→ **WORK INSTRUCTIONS**: Could you copy every line of the data that contains "just"?

→ **AVAILABLE DATA**:
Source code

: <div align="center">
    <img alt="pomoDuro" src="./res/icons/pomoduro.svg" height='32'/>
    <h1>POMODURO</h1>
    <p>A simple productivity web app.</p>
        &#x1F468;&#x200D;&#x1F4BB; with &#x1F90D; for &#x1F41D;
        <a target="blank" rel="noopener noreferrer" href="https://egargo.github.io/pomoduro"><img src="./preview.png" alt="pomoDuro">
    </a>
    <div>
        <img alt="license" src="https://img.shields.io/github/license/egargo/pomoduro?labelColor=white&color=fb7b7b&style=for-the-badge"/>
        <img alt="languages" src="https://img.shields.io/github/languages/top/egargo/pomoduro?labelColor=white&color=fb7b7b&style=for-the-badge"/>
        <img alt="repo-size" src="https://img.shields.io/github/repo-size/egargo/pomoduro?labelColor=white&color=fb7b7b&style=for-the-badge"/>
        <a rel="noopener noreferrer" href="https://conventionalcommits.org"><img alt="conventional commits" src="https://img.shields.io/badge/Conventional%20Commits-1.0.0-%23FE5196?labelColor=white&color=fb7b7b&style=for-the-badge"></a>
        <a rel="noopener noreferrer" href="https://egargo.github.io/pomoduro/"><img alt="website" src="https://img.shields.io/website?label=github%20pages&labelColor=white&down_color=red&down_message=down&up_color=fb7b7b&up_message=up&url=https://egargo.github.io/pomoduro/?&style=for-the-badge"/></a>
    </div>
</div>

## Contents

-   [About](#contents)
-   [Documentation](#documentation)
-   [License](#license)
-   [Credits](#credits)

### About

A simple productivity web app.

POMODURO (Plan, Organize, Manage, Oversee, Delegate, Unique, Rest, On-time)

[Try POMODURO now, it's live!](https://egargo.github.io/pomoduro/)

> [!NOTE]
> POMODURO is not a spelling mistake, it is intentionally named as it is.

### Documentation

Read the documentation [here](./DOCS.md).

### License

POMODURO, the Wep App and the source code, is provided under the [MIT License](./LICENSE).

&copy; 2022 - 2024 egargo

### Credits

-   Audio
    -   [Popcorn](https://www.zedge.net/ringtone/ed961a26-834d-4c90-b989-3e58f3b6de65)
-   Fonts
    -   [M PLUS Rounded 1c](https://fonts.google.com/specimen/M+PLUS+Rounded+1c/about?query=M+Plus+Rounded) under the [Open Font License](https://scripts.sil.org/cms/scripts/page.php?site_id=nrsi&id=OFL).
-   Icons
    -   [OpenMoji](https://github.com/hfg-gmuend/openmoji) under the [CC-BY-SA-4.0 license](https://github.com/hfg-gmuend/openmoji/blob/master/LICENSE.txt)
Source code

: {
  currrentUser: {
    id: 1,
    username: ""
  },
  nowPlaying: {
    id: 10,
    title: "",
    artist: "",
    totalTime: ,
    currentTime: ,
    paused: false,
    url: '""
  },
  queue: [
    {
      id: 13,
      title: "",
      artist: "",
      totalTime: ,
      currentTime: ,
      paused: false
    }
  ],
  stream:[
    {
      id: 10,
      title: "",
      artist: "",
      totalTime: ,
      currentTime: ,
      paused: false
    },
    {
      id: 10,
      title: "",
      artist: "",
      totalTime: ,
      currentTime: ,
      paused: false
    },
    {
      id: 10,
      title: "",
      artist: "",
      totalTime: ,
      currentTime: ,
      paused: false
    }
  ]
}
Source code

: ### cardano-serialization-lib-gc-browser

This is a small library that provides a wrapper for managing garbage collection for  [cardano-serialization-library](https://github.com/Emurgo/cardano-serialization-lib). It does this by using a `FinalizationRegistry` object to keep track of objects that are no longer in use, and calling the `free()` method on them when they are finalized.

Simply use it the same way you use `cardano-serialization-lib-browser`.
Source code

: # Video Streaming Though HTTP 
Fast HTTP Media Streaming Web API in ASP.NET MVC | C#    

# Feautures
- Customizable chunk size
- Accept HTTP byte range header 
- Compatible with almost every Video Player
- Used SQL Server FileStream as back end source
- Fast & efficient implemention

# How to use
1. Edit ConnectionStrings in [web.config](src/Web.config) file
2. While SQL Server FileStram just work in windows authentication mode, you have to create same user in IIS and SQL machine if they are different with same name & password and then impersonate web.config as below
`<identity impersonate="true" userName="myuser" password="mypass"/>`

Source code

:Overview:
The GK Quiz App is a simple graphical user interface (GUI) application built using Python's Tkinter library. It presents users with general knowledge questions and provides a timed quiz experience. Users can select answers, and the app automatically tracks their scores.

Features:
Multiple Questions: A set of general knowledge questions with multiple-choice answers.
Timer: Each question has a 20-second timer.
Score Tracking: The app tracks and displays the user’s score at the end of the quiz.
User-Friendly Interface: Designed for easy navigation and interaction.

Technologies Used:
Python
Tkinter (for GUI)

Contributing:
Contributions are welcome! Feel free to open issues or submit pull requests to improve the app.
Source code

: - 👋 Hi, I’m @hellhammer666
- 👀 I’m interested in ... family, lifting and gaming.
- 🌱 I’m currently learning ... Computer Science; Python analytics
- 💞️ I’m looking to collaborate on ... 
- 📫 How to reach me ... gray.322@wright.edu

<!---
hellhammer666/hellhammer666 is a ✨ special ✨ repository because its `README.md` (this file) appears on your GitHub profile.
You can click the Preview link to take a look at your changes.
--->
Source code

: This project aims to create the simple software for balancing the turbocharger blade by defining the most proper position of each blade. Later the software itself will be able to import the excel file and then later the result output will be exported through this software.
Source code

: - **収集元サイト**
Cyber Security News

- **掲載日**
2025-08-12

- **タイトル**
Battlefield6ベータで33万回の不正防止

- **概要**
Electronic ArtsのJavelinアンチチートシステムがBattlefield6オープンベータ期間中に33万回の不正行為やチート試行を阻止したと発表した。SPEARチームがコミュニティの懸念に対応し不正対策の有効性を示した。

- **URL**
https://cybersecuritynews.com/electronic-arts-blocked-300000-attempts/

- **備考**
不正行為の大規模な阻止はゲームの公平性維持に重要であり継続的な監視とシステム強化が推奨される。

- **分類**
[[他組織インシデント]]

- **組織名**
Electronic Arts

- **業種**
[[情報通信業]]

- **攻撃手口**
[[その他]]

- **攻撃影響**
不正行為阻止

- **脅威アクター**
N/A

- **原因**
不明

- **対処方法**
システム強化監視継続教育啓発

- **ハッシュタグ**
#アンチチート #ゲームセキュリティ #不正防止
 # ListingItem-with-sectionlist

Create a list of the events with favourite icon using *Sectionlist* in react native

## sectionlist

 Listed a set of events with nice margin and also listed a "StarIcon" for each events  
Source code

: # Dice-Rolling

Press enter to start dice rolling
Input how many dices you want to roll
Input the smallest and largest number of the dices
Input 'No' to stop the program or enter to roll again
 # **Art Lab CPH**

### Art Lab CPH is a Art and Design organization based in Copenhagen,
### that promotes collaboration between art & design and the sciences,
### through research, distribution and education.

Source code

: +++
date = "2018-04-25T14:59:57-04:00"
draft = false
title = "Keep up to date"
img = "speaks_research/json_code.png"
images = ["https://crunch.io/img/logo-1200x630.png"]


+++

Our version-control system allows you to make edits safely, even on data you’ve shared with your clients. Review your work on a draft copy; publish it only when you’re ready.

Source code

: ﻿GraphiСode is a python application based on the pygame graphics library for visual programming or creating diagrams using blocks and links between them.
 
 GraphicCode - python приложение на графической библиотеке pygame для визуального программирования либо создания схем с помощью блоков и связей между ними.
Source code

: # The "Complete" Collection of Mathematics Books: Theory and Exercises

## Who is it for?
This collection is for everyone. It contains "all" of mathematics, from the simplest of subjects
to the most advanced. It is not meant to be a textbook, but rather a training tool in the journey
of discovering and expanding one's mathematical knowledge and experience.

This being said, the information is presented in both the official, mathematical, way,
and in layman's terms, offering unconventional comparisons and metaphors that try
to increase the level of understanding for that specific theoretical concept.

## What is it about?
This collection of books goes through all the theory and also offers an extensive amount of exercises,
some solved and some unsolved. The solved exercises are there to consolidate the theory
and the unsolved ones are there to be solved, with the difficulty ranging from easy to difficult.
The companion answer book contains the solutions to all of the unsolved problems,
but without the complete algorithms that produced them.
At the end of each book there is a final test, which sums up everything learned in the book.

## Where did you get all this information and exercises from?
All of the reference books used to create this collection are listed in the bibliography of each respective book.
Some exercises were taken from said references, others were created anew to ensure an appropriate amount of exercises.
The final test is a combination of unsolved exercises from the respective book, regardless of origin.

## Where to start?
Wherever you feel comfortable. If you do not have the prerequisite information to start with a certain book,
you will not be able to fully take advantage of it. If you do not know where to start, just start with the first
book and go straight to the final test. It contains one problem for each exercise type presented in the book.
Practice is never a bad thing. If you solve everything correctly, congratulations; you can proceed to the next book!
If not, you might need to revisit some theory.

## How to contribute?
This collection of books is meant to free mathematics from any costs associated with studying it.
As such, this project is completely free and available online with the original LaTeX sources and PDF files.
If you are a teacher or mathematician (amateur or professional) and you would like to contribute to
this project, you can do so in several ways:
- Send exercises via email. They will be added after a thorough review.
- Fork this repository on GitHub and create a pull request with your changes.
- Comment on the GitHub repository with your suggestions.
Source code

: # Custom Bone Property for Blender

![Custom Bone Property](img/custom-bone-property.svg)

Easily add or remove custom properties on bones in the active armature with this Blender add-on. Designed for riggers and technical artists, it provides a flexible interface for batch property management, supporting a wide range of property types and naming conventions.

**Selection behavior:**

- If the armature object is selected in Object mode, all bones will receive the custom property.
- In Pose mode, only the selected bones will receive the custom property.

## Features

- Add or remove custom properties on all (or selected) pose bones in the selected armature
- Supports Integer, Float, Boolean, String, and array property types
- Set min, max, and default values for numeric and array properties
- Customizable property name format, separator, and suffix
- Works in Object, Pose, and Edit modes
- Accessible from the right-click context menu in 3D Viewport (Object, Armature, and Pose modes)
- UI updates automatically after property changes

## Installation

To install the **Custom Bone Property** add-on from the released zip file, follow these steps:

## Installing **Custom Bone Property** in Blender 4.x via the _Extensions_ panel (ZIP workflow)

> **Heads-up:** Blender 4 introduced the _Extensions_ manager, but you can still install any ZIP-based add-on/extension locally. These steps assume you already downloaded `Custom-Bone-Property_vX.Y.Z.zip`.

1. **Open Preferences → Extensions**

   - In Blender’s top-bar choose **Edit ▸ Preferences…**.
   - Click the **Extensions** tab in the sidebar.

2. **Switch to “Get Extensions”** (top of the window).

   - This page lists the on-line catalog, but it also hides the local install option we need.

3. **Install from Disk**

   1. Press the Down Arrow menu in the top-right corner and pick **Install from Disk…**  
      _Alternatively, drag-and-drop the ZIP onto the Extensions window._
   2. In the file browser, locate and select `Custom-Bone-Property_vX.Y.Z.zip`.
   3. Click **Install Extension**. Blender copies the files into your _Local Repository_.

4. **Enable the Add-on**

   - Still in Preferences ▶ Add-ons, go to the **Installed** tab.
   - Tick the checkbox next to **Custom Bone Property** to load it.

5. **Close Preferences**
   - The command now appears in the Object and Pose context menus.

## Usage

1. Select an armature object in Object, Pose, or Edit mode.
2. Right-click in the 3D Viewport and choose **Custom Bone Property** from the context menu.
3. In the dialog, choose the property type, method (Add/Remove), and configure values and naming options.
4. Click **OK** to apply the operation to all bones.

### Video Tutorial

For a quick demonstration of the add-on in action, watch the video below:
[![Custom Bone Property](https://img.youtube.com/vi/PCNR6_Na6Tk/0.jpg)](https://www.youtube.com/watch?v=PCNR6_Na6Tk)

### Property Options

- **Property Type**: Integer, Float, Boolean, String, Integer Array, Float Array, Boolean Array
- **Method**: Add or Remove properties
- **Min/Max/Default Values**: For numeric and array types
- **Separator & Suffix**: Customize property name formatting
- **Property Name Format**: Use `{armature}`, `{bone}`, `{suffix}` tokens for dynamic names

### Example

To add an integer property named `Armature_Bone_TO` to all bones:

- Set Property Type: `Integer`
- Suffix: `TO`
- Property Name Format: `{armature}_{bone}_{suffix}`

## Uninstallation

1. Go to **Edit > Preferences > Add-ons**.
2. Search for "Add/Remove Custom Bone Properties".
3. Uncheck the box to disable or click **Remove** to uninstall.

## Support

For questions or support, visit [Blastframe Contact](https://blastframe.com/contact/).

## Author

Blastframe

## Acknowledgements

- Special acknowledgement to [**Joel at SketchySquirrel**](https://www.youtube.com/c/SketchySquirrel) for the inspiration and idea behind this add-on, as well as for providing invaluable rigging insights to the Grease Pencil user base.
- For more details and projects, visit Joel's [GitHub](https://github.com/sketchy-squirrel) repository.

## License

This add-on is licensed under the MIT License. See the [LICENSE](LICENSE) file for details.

→ **RESULT OF THE TASK**:
2. While SQL Server FileStram just work in windows authentication mode, you have to create same user in IIS and SQL machine if they are different with same name & password and then impersonate web.config as below
you will not be able to fully take advantage of it. If you do not know where to start, just start with the first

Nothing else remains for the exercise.